At Ten Minutes’ Distance from a «Serious and Long-Lasting Threat Against Norway»

State Secretary Audun Halvorsen of the Norwegian Ministry of Foreign Affairs gave a thorough review of the situation in the High North at the first day of the Kirkenes conference. Photo: Jonas Karlsbakk, the Barents Secretariat

Kirkenes: The feeling of being in the middle of something that is spinning out of control is pressing on in the streets of Kirkenes. Exactly 14.8 kilometers away from the hotel at which I am staying, lies the country that is described as an efficient war machine with the will to have killing weaponry.

For a week and a half, the threat from Russia against the West is emphasized so strongly that the annual Kirkenes Conference’s continued insistence on good neighborly relations appears to be an LP record with a notch.

Kirkenes mayor Rune Rafaelsen, the local rock of Norwegian-Russian cooperation, greeted the conference in his usual way when reminding us that the most important thing is that “people from both sides of the border can meet”.

A series of warnings

Of course he is right.
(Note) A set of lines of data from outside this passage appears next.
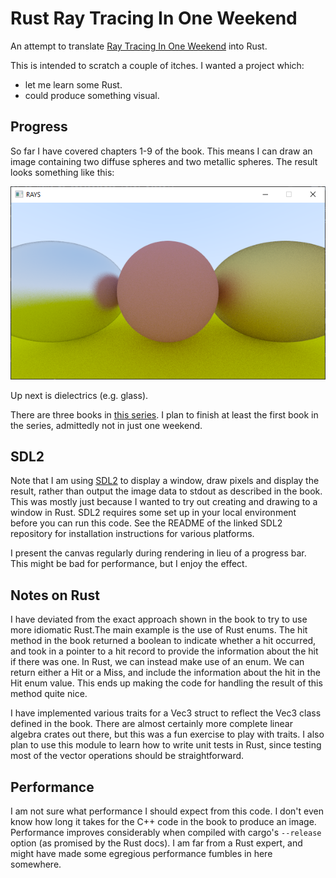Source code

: # Rust Ray Tracing In One Weekend

An attempt to translate [Ray Tracing In One Weekend](https://raytracing.github.io/books/RayTracingInOneWeekend.html)
into Rust.

This is intended to scratch a couple of itches. I wanted a project which:

- let me learn some Rust.
- could produce something visual.

## Progress

So far I have covered chapters 1-9 of the book. This means I can draw an image containing two diffuse spheres and two
metallic spheres. The result looks something like this:

![A screenshot of the running application showing spheres composed of various materials](screenshot.png)

Up next is dielectrics (e.g. glass).

There are three books in [this series](https://raytracing.github.io/). I plan to finish at least the first book in the
series, admittedly not in just one weekend.

## SDL2

Note that I am using [SDL2](https://github.com/Rust-SDL2/rust-sdl2) to display a window, draw pixels and display the
result, rather than output the image data to stdout as described in the book. This was mostly just because I wanted to
try out creating and drawing to a window in Rust. SDL2 requires some set up in your local environment before you can run
this code. See the README of the linked SDL2 repository for installation instructions for various platforms.

I present the canvas regularly during rendering in lieu of a progress bar. This might be bad for performance, but I
enjoy the effect.

## Notes on Rust

I have deviated from the exact approach shown in the book to try to use more idiomatic Rust.The main example is the use
of Rust enums. The hit method in the book returned a boolean to indicate whether a hit occurred, and took in a pointer
to a hit record to provide the information about the hit if there was one. In Rust, we can instead make use of an enum.
We can return either a Hit or a Miss, and include the information about the hit in the Hit enum value. This ends up
making the code for handling the result of this method quite nice.

I have implemented various traits for a Vec3 struct to reflect the Vec3 class defined in the book. There are almost
certainly more complete linear algebra crates out there, but this was a fun exercise to play with traits. I also plan to
use this module to learn how to write unit tests in Rust, since testing most of the vector operations should be
straightforward.

## Performance

I am not sure what performance I should expect from this code. I don't even know how long it takes for the C++ code in
the book to produce an image. Performance improves considerably when compiled with cargo's `--release` option (as
promised by the Rust docs). I am far from a Rust expert, and might have made some egregious performance fumbles in here
somewhere.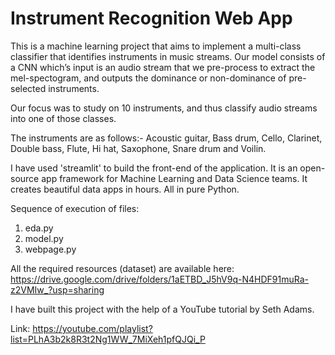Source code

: # Instrument Recognition Web App
This is a machine learning project that aims to implement a multi-class classifier that identifies instruments in music streams. Our model consists of a CNN which’s input is an audio stream that we pre-process to extract the mel-spectogram, and outputs the dominance or non-dominance of pre-selected instruments. 

Our focus was to study on 10 instruments, and thus classify audio streams into one of those classes.

The instruments are as follows:-
Acoustic guitar, Bass drum, Cello, Clarinet, Double bass, Flute, Hi hat, Saxophone, Snare drum and Voilin.

I have used 'streamlit' to build the front-end of the application. It is an open-source app framework for Machine Learning and Data Science teams. It creates beautiful data apps in hours. All in pure Python.

Sequence of execution of files:
1. eda.py
2. model.py
3. webpage.py

 All the required resources (dataset) are available here:
 https://drive.google.com/drive/folders/1aETBD_J5hV9q-N4HDF91muRa-z2VMIw_?usp=sharing
 
I have built this project with the help of a YouTube tutorial by Seth Adams.

Link:
https://youtube.com/playlist?list=PLhA3b2k8R3t2Ng1WW_7MiXeh1pfQJQi_P
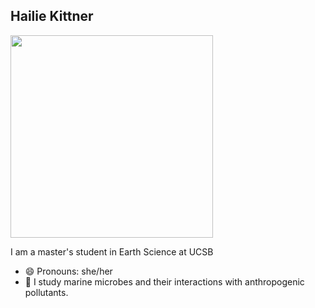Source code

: ## Hailie Kittner
<img src="https://github.com/hkittner/hkittner/assets/79216742/9198fb89-7343-4e12-ab0f-42f1d6b8adbf" width="324" height="324">

I am a master's student in Earth Science at UCSB

- 😄 Pronouns: she/her
- 🔭 I study marine microbes and their interactions with anthropogenic pollutants.

<!--
**hkittner/hkittner** is a ✨ _special_ ✨ repository because its `README.md` (this file) appears on your GitHub profile.

Here are some ideas to get you started:


- 🌱 I’m currently learning ...
- 👯 I’m looking to collaborate on ...
- 🤔 I’m looking for help with ...
- 💬 Ask me about ...
- 📫 How to reach me: ...

- ⚡ Fun fact: ...
-->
However, the reality is that the elephant has left the glass house. The glass house is a NATO riveted by internal fighting. Russia is the elephant that is no longer cooperating with the West.

The updated description of the good neighborly relationship between Norway and Russia started Monday last week. The Norwegian police security services told us that “the Russian security and intelligence services will represent the biggest challenges”. What Russia does, counterintelligence chief Hanne Blomberg expanded, is to “steal information and affect Norwegian decisions in a direction that serves Russia. They represent a serious and long-term threat against Norway”.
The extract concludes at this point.